薬についても工夫なさっているそうですね。
当院では薬は出しすぎないようにしています。高齢になると病気も増えてきて、それに伴って処方される薬も増えがちですが、種類や数など全体的なバランスを考えながらできる限り減らすようにしています。実は、必要でない薬を飲み続けているケースも多いのですね。例えば、めまいやしびれが出た時にもらった薬をそのままずっと飲み続けているということもよくあります。年齢が高くなると腎臓機能が低下して、薬の成分を代謝しにくくなることもあります。その人の病状や年齢、内臓機能なども考えながら薬を見直して、種類や量を調節しています。
血管年齢検査や24時間血圧計など検査体制も充実
こちらならではの医療機器について教えてください。
先ほどお話ししたような循環器疾患の診療を行うのに必要な機器のほかには、白衣高血圧や早朝高血圧のある人の検査に24時間血圧測定器を使用することもあります。また動脈硬化の検査として頸動脈エコーに加えてCAVI検査なども行っています。心エコー検査は時間をかけて丁寧に行っていますので予約制ですが、ホルター心電図などの検査は当日すぐに行えるのもクリニックならではのことです。さらに、糖尿病検査に必須であるHbA1cの数値も、検査後数分で結果が出ます。
お忙しいかと思いますが、お休みの日はどのようにお過ごしですか。
3歳と8歳の子どもがいますので、休日は子どもたちと過ごしていることが多いですね。一緒に走ったり、体を動かしたりしています。この2月にはマラソン大会で16キロほど走りました。また大会が開かれるようになれば、機会を見つけて参加したいですね。自身の健康維持も大切ですから、今は、自宅から自転車で通勤しています。
最後に、今後の展望と読者へのメッセージをお願いいたします。
かかりつけ医として、また、循環器・不整脈を専門とする医師として、より質の高い医療を提供できるよう努力したいと思います。医学の進歩は目覚ましく、時代のニーズも日々変化します。

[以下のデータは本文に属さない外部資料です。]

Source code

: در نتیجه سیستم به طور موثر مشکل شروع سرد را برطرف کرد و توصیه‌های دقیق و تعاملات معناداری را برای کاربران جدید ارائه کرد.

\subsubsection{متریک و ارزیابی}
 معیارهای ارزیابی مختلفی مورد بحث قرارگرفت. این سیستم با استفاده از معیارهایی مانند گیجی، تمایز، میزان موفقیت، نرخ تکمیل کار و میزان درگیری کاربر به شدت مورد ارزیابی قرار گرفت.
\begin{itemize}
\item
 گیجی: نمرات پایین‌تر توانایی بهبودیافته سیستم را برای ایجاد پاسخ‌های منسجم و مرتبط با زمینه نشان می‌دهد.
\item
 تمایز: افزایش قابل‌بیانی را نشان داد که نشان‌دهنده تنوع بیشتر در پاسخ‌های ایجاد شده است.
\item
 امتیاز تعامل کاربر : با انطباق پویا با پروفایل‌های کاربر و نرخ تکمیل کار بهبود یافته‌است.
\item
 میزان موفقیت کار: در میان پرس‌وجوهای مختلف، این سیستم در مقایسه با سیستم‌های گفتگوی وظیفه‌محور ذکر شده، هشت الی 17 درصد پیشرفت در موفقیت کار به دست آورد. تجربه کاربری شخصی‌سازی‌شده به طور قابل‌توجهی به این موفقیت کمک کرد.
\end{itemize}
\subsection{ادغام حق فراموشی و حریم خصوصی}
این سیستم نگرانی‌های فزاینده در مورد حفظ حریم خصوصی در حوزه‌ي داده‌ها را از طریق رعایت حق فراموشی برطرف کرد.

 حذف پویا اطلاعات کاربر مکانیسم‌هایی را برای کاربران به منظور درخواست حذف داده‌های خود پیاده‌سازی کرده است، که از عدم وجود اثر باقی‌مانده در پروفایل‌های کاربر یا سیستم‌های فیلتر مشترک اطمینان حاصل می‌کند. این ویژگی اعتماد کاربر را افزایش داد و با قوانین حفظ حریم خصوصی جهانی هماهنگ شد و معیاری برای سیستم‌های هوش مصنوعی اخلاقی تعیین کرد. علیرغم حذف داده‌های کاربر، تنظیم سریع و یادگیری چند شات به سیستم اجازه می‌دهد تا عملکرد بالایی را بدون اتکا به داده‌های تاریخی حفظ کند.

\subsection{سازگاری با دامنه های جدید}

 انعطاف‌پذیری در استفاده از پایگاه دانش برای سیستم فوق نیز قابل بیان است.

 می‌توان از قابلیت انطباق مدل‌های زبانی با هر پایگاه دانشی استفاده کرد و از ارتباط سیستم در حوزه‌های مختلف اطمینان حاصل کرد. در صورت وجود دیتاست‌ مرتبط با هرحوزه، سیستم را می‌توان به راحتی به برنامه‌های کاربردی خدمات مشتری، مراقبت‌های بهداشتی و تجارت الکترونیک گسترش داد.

今、新型コロナウイルス感染症のような新しい感染症も出てきて、医療を取り巻く環境も大きく変わってきています。そのような変化に迅速に対応できるようアンテナを張り巡らせ、その時代の社会環境に即して、かつその人にとって最善の治療をアドバイスできるようさらに研鑽を重ねていこうと思います。人間は誰でも年を取って体も変化します。若い時はあまり気にしないかもしれませんが、年齢を重ねて気づいた時にはもう遅いということも考えられます。そんなことのないよう、若い時から健康診断を定期的に受けて、ご自身の健康状態に気を配っていただきたいですね。もしも体のことで悩みや心配事があれば、どんなに小さいことでも気軽に相談に来てください。